Alexandre Mézard : Le numérique mobile nous habitue à nous accompagner dans l'atteinte d'objectifs personnels. Je veux m'entraîner à me concentrer, j'installe une application de méditation. Je veux être en forme, j'installe une application de renforcement musculaire. Ces applications constituent une nouvelle forme d'assistanat. Sauf que lorsque ces assistants personnels se donnent pour objectif de résoudre des enjeux collectifs, ils font porter la responsabilité de ces résolutions sur les individus. Cette individualisation des responsabilités peut générer un sentiment de culpabilité qui limite nos capacités d’action. Quand on se sait coupable, on accepte sa peine sans protester. Cet assistanat numérique fragmente aussi nos actions en de micro-tâches, ce qui ne permet pas de résoudre les grands enjeux de notre époque.
Pourtant, les « petits gestes du quotidien » ne permettent-ils pas à chacun, à son échelle, de contribuer à un monde plus durable ?
A.M. : Prenons deux exemples. Une fois mon application de mobilité partagée installée, tout me pousse à effectuer de plus en plus de trajets en covoiturage... Au lieu de prendre le train ou de limiter mes trajets, je participe à augmenter les déplacements en voiture, et donc, des émissions de CO2 associées. C'est l'effet rebond numéro un : l'objectif initial de l'application et les résultats obtenus sont en contradiction.
« On se persuade de faire le bien en légitimant tout ce qui fait que cela va mal »
L'autre effet rebond, c'est lorsque l'utilisation de ces applications mobiles « responsables » légitime le statu-quo et empêche la résolution des problèmes sous-jacents.
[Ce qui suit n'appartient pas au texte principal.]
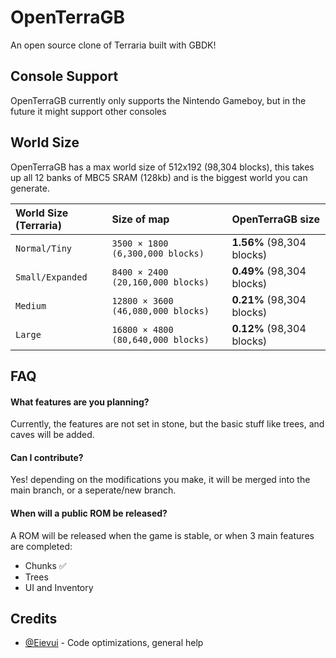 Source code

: 
# OpenTerraGB

An open source clone of Terraria built with GBDK!



## Console Support

OpenTerraGB currently only supports the Nintendo Gameboy, but in the future it might support other consoles


## World Size

OpenTerraGB has a max world size of 512x192 (98,304 blocks), this takes up all 12 banks of MBC5 SRAM (128kb) and is the biggest world you can generate. 

| World Size (Terraria) | Size of map | OpenTerraGB size  |
| :-------------------- | :---------- | :---------------------- |
| `Normal/Tiny`         | `3500 × 1800 (6,300,000 blocks)` | **1.56%** (98,304 blocks)  |
| `Small/Expanded`      | `8400 × 2400 (20,160,000 blocks)` | **0.49%** (98,304 blocks)  |
| `Medium`              | `12800 × 3600 (46,080,000 blocks)` | **0.21%** (98,304 blocks)  |
| `Large`              | `16800 × 4800 (80,640,000 blocks)` | **0.12%** (98,304 blocks)  |
		
		
## FAQ

#### What features are you planning?

Currently, the features are not set in stone, but the basic stuff like trees, and caves will be added.

#### Can I contribute?

Yes! depending on the modifications you make, it will be merged into the main branch, or a seperate/new branch.

#### When will a public ROM be released?

A ROM will be released when the game is stable, or when 3 main features are completed:

- Chunks ✅
- Trees
- UI and Inventory
## Credits

- [@Eievui](https://github.com/eievui5) - Code optimizations, general help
Lorsque j'utilise une application qui permet de réduire le gaspillage alimentaire en achetant des invendus à moindre coût, je ne questionne rien : ni la surproduction, ni la surconsommation, ni l'inégale répartition de la nourriture. Je me persuade de faire le bien tout en légitimant tout ce qui fait que cela va mal. Cela renvoie à l'économie de la fonctionnalité : on n'interroge pas le pourquoi des problèmes mais le comment. On accole une solution fonctionnelle à un enjeu de société qui, lui, est bien plus complexe.
Si elles ne facilitent pas l’adoption de comportements responsables, pourquoi ces applications fonctionnent-elles si bien ?
A.M. : Les applications mobiles ludiques, responsables ou pas, exploitent nos biais cognitifs. Comme l'explique Sébastien Bohler, nous avons vécu 90% de l'histoire de l'humanité en tant que chasseur-cueilleur nomade et seulement 10% dans un environnement sédentaire. Nous restons sous l'emprise de notre cerveau reptilien, le striatum, caractérisé par cinq grands comportements inadaptés au monde actuel – l'accumulation, la recherche de pouvoir et de reconnaissance sociale, la séduction, la quête du moindre effort et la recherche d'informations sur son environnement. Leur activation libère de la dopamine et donc, du plaisir et l’impression de récompense. Ces comportements ne sont jamais satisfaits car la dopamine est une drogue très addictive. Pour le même niveau de plaisir nous devons en libérer toujours d'avantage.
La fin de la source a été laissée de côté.